----- AVAILABLE DATA -----
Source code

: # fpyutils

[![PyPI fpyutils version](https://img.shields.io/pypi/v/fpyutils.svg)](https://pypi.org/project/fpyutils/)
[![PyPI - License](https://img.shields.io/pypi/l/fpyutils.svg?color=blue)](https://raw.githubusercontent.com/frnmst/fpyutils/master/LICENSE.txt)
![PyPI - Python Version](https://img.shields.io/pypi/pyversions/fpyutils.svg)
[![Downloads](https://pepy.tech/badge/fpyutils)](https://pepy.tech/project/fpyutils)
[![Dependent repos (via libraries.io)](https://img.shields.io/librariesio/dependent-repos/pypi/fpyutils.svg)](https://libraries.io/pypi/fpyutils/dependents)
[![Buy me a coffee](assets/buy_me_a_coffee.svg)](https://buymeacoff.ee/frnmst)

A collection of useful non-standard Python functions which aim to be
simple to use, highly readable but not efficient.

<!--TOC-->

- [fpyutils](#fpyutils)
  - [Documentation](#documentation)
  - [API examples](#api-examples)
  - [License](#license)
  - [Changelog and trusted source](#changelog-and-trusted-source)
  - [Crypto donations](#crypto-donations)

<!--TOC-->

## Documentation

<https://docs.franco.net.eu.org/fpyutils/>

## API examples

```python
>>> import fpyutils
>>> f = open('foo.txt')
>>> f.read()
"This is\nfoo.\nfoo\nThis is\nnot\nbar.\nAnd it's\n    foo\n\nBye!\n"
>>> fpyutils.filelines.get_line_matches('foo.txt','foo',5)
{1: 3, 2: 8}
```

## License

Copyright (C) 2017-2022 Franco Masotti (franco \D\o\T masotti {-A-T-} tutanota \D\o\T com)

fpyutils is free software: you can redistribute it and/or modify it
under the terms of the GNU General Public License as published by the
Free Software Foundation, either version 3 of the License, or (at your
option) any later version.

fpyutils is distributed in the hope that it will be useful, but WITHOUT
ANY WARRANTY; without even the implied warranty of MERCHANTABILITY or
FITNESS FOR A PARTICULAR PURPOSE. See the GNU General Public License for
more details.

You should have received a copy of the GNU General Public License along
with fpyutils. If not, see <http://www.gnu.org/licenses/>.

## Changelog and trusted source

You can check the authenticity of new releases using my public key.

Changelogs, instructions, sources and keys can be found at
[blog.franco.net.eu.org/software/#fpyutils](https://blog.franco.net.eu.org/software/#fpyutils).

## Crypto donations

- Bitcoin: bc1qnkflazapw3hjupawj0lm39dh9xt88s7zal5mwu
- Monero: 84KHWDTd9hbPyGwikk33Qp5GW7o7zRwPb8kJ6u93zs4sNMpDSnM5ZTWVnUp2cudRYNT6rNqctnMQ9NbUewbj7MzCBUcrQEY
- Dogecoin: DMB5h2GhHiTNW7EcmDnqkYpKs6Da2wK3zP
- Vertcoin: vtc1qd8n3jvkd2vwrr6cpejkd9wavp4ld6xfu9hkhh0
-----
- WHAT NEEDS TO BE DONE -
Restate word for word every line from the one containing "ANY WARRANTY; without" through the final line of the listing. Both end lines belong in the answer.

- SOLUTION TO THIS PROBLEM -
ANY WARRANTY; without even the implied warranty of MERCHANTABILITY or
FITNESS FOR A PARTICULAR PURPOSE. See the GNU General Public License for
more details.

You should have received a copy of the GNU General Public License along
with fpyutils. If not, see <http://www.gnu.org/licenses/>.

## Changelog and trusted source

You can check the authenticity of new releases using my public key.

Changelogs, instructions, sources and keys can be found at
[blog.franco.net.eu.org/software/#fpyutils](https://blog.franco.net.eu.org/software/#fpyutils).

## Crypto donations

- Bitcoin: bc1qnkflazapw3hjupawj0lm39dh9xt88s7zal5mwu
- Monero: 84KHWDTd9hbPyGwikk33Qp5GW7o7zRwPb8kJ6u93zs4sNMpDSnM5ZTWVnUp2cudRYNT6rNqctnMQ9NbUewbj7MzCBUcrQEY
- Dogecoin: DMB5h2GhHiTNW7EcmDnqkYpKs6Da2wK3zP
- Vertcoin: vtc1qd8n3jvkd2vwrr6cpejkd9wavp4ld6xfu9hkhh0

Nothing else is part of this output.